*HOW TO COMPLETE THIS TASK*
Print verbatim the lines from the beginning of the entries through the line containing "achieving 100x performance", both ends included. Pictures should be left out.

*DATA TO PROCESS*
.....
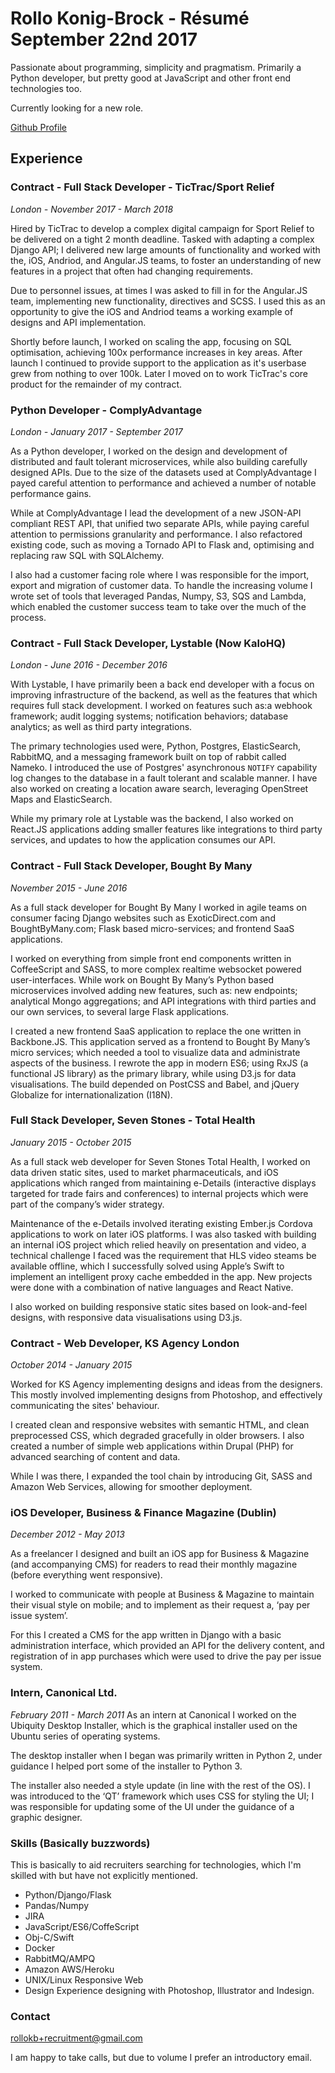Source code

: # Rollo Konig-Brock - Résumé September 22nd 2017

Passionate about programming, simplicity and pragmatism. Primarily a
Python developer, but pretty good at JavaScript and other front end technologies too.

Currently looking for a new role.

[Github Profile](http://bit.ly/2hpfKv0)

## Experience

### Contract - Full Stack Developer - TicTrac/Sport Relief
*London - November 2017 - March 2018*

Hired by TicTrac to develop a complex digital campaign for Sport Relief to be
delivered on a tight 2 month deadline. Tasked with adapting a complex Django
API; I delivered new large amounts of functionality and worked with the, iOS,
Andriod, and Angular.JS teams, to foster an understanding of new features in a project
that often had changing requirements.

Due to personnel issues, at times I was asked to fill in for the Angular.JS team,
implementing new functionality, directives and SCSS. I used this as an
opportunity to give the iOS and Andriod teams a working example of designs and
API implementation.

Shortly before launch, I worked on scaling the app, focusing on SQL optimisation,
achieving 100x performance increases in key areas. After launch I continued to
provide support to the application as it's userbase grew from nothing to over 100k. 
Later I moved on to work TicTrac's core product for the remainder of my contract.


### Python Developer - ComplyAdvantage
*London - January 2017 - September 2017*

As a Python developer, I worked on the design and development of distributed
and fault tolerant microservices, while also building carefully designed APIs.
Due to the size of the datasets used at ComplyAdvantage I payed careful attention
to performance and achieved a number of notable performance gains.

While at ComplyAdvantage I lead the development of a new JSON-API compliant
REST API, that unified two separate APIs, while paying careful attention to
permissions granularity and performance. I also refactored existing code, such
as moving a Tornado API to Flask and, optimising and replacing raw SQL with
SQLAlchemy.

I also had a customer facing role where I was responsible for the import,
export and migration of customer data. To handle the increasing volume I wrote
set of tools that leveraged Pandas, Numpy, S3, SQS and Lambda, which enabled
the customer success team to take over the much of the process.

### Contract - Full Stack Developer, Lystable (Now KaloHQ)
*London - June 2016 - December 2016*

With Lystable, I have primarily been a back end developer with a focus on
improving infrastructure of the backend, as well as the features that which
requires full stack development. I worked on features such as:a
webhook framework; audit logging systems; notification behaviors; database
analytics; as well as third party integrations.

The primary technologies used were, Python, Postgres, ElasticSearch, RabbitMQ,
and a messaging framework built on top of rabbit called Nameko. I introduced
the use of Postgres' asynchronous `NOTIFY` capability log changes to the
database in a fault tolerant and scalable manner. I have also worked
on creating a location aware search, leveraging OpenStreet Maps and
ElasticSearch.

While my primary role at Lystable was the backend, I also worked on React.JS
applications adding smaller features like integrations to third party services,
and updates to how the application consumes our API.

### Contract - Full Stack Developer, Bought By Many
*November 2015 - June 2016*

As a full stack developer for Bought By Many I worked in agile teams on
consumer facing Django websites such as ExoticDirect.com and BoughtByMany.com;
Flask based micro-services; and frontend SaaS applications.

I worked on everything from simple front end components written in CoffeeScript
and SASS, to more complex realtime websocket powered user-interfaces. While work
on Bought By Many’s Python based microservices involved adding new features, such 
as: new endpoints; analytical Mongo aggregations; and API integrations with third 
parties and our own services, to several large Flask applications.

I created a new frontend SaaS application to replace the one written in
Backbone.JS. This application served as a frontend to Bought By Many’s micro
services; which needed a tool to visualize data and administrate aspects of the
business. I rewrote the app in modern ES6; using RxJS (a functional JS library)
as the primary library, while using D3.js for data visualisations. The build
depended on PostCSS and Babel, and jQuery Globalize for
internationalization (I18N).

### Full Stack Developer, Seven Stones - Total Health
*January 2015 - October 2015*

As a full stack web developer for Seven Stones Total Health, I worked on data
driven static sites, used to market pharmaceuticals, and iOS applications which
ranged from maintaining e-Details (interactive displays targeted for trade fairs
and conferences) to internal projects which were part of the company’s wider
strategy.

Maintenance of the e-Details involved iterating existing Ember.js Cordova
applications to work on later iOS platforms. I was also tasked with building an
internal iOS project which relied heavily on presentation and video, a technical
challenge I faced was the requirement that HLS video steams be available
offline, which I successfully solved using Apple’s Swift to implement an
intelligent proxy cache embedded in the app. New projects were done with a
combination of native languages and React Native.

I also worked on building responsive static sites based on look-and-feel
designs, with responsive data visualisations using D3.js.

### Contract - Web Developer, KS Agency London
*October 2014 - January 2015*

Worked for KS Agency implementing designs and ideas from the designers. This
mostly involved implementing designs from Photoshop, and effectively
communicating the sites' behaviour.

I created clean and responsive websites with semantic HTML, and clean
preprocessed CSS, which degraded gracefully in older browsers. I also created a
number of simple web applications within Drupal (PHP) for advanced searching of
content and data.

While I was there, I expanded the tool chain by introducing Git, SASS and Amazon
Web Services, allowing for smoother deployment.

### iOS Developer, Business & Finance Magazine (Dublin)
*December 2012 - May 2013*

As a freelancer I designed and built an iOS app for Business & Magazine (and
accompanying CMS) for readers to read their monthly magazine (before everything
went responsive).

I worked to communicate with people at Business & Magazine to maintain their
visual style on mobile; and to implement as their request a, ‘pay per issue
system’.

For this I created a CMS for the app written in Django with a basic
administration interface, which provided an API for the delivery content, and
registration of in app purchases which were used to drive the pay per issue
system.

### Intern, Canonical Ltd. 
*February 2011 - March 2011*
As an intern at Canonical I worked on the Ubiquity Desktop Installer, which
is the graphical installer used on the Ubuntu series of operating systems.

The desktop installer when I began was primarily written in Python 2, under
guidance I helped port some of the installer to Python 3.

The installer also needed a style update (in line with the rest of the OS). I
was introduced to the ‘QT’ framework which uses CSS for styling the UI; I was
responsible for updating some of the UI under the guidance of a graphic
designer.

### Skills (Basically buzzwords)

This is basically to aid recruiters searching for technologies, which I'm 
skilled with but have not explicitly mentioned.

* Python/Django/Flask 
* Pandas/Numpy
* JIRA
* JavaScript/ES6/CoffeScript
* Obj-C/Swift 
* Docker
* RabbitMQ/AMPQ
* Amazon AWS/Heroku 
* UNIX/Linux Responsive Web
* Design Experience designing with Photoshop, Illustrator and Indesign.

### Contact 

rollokb+recruitment@gmail.com

I am happy to take calls, but due to volume I prefer an introductory email.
.....
*EXERCISE SOLUTION*
Source code

: # Rollo Konig-Brock - Résumé September 22nd 2017

Passionate about programming, simplicity and pragmatism. Primarily a
Python developer, but pretty good at JavaScript and other front end technologies too.

Currently looking for a new role.

[Github Profile](http://bit.ly/2hpfKv0)

## Experience

### Contract - Full Stack Developer - TicTrac/Sport Relief
*London - November 2017 - March 2018*

Hired by TicTrac to develop a complex digital campaign for Sport Relief to be
delivered on a tight 2 month deadline. Tasked with adapting a complex Django
API; I delivered new large amounts of functionality and worked with the, iOS,
Andriod, and Angular.JS teams, to foster an understanding of new features in a project
that often had changing requirements.

Due to personnel issues, at times I was asked to fill in for the Angular.JS team,
implementing new functionality, directives and SCSS. I used this as an
opportunity to give the iOS and Andriod teams a working example of designs and
API implementation.

Shortly before launch, I worked on scaling the app, focusing on SQL optimisation,
achieving 100x performance increases in key areas. After launch I continued to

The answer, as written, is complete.